This article was originally published in Maclean's Magazine on September 8, 2003
Canadian Stones Transform Diamond Industry
WAWA, ONT., is a town known to cross-country hitchhikers as a cursed spot. They say you can be marooned here for days, dusty and morose on the side of the TransCanada, waiting for a lift. The town itself is a little like that, too - in need of a lift - and has been ever since 1998, when the nearby Helen iron ore mines closed down after 60 years of production. Recently the sign on the way into town was updated: the population is 3,700 now, down from 4,500.
Yet in the bush not far to the north, something promising - at least potentially - is taking place. Alan Shefsky, a hefty man with fingernails chewed to the quick, is watching as a mechanical shovel clears out undergrowth to expose a massive rock bigger than a Wawa bungalow. One worker mans a hose, washing away leftover dirt. Another cuts into an already exposed patch of the lumpy and speckled rock with a circular saw that screams and sends off plumes of smoke. In a moment, he'll chisel out a hunk of rock the size of a mini chocolate bar. This is old-time PROSPECTING: Shefsky's looking for DIAMONDS. In fact, this president of a small exploration company already knows the precious stones are in these rocks.
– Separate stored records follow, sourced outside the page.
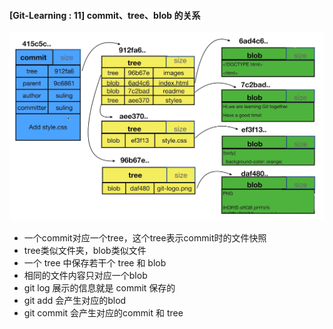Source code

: #### [Git-Learning : 11] commit、tree、blob 的关系

![image-20200730120311388](.assets/image-20200730120311388.png)

- 一个commit对应一个tree，这个tree表示commit时的文件快照
- tree类似文件夹，blob类似文件
- 一个 tree 中保存若干个 tree 和 blob
- 相同的文件内容只对应一个blob
- git log 展示的信息就是 commit 保存的
- git add 会产生对应的blod
- git commit 会产生对应的commit 和 tree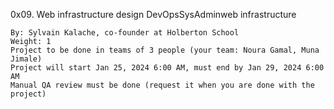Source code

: 0x09. Web infrastructure design
DevOpsSysAdminweb infrastructure

    By: Sylvain Kalache, co-founder at Holberton School
    Weight: 1
    Project to be done in teams of 3 people (your team: Noura Gamal, Muna Jimale)
    Project will start Jan 25, 2024 6:00 AM, must end by Jan 29, 2024 6:00 AM
    Manual QA review must be done (request it when you are done with the project)
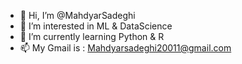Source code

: - 👋 Hi, I’m @MahdyarSadeghi
- 👀 I’m interested in ML & DataScience
- 🌱 I’m currently learning Python & R
- 📫 My Gmail is : Mahdyarsadeghi20011@gmail.com

<!---
MahdyarSadeghi/MahdyarSadeghi is a ✨ special ✨ repository because its `README.md` (this file) appears on your GitHub profile.
You can click the Preview link to take a look at your changes.
--->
He has one small vial containing a little gem, three-quarters of a carat in size, and another vial with many tiny ones. Are there enough, and are they big enough, to make it worthwhile to develop a mine? He's hopeful. The snack-sized sample he's just taken is from a bump on the boulder. "It's possible that's from the part of the Earth's mantle where the big diamonds are," Shefsky says. "That's the key."
Exploration activity like Shefsky's has been going on almost everywhere in Canada ever since an eccentric and dogged prospector named Chuck Fipke discovered diamond deposits north of YELLOWKNIFE in the early 1990s. Hundreds of exploration companies have been combing Canada's wilds for the gems - as elusive as they are coveted - and with some fabulous successes. Two mines in the Northwest Territories, one that opened just this year, are producing some of the best-quality diamonds ever seen. As new mines are developed in the next few years, Canada will overtake South Africa as the world's third most important producer, after Botswana and Russia.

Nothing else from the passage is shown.